# [Records for this exercise]
____________________

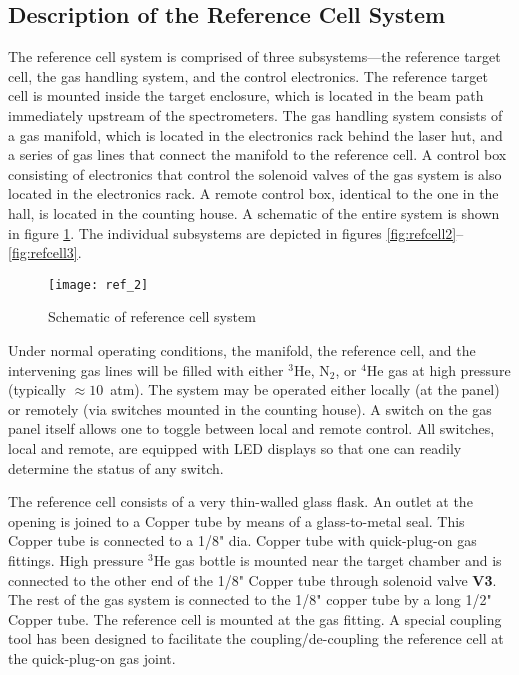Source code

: \subsection{Description of the Reference Cell System}

The reference cell system is comprised of three
subsystems---the reference target cell, the gas handling system, and
the control electronics.  The reference target cell is mounted inside
the target enclosure, which is located in the beam path immediately
upstream of
the spectrometers.  The gas handling system consists of a gas
manifold, which is located in the electronics rack  behind the laser hut, and a series of gas
lines that connect the manifold to the reference cell. A control box consisting of electronics that control the solenoid valves of the gas system is also located in the electronics rack.  A remote control box, identical to the one in the hall, is located in the counting house.   A schematic of the
entire system is shown in figure \ref{fig:refcell1}.  The individual
subsystems are depicted in figures \ref{fig:refcell2}--\ref{fig:refcell3}.

\begin{figure}
\begin{center}
\centerline{ \texttt{[image: ref\_2]}}
\caption{Schematic of reference cell system}
\label{fig:refcell1}
\end{center}
\end{figure}

Under normal operating conditions, the manifold, the reference cell,
and the intervening gas lines will be filled with either $^3$He,
N$_2$, or $^{4}$He gas at high pressure 
(typically $\approx 10$~atm).  The system
may be operated either locally (at the panel) or remotely (via
switches mounted in the counting house).  A switch on the
gas panel itself allows one to toggle between local and remote
control.  All switches, local and remote, are equipped with LED
displays so that one can readily determine the status of any switch.

The reference cell consists of a very thin-walled glass flask.  An
outlet at the opening is joined to a Copper tube by means of a
glass-to-metal seal.  This Copper  tube is connected to a 1/8" dia.
Copper tube  with quick-plug-on gas fittings. High pressure $^3$He gas bottle is mounted   near the target chamber and is connected to the other end of the   1/8" Copper tube through solenoid valve {\bf V3}. The rest of the gas system is connected to the    1/8" copper tube   by a long 1/2" Copper tube. The reference cell is mounted at the gas fitting. A special coupling tool has been designed to facilitate the coupling/de-coupling the reference cell at the quick-plug-on gas joint.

____________________

# [What the task requires]
Restate word for word the lines in the material above from the one with "gas panel itself" to the one with "tube is connected"; both of those lines count, and nothing else does.

# [Task result]
gas panel itself allows one to toggle between local and remote
control.  All switches, local and remote, are equipped with LED
displays so that one can readily determine the status of any switch.

The reference cell consists of a very thin-walled glass flask.  An
outlet at the opening is joined to a Copper tube by means of a
glass-to-metal seal.  This Copper  tube is connected to a 1/8" dia.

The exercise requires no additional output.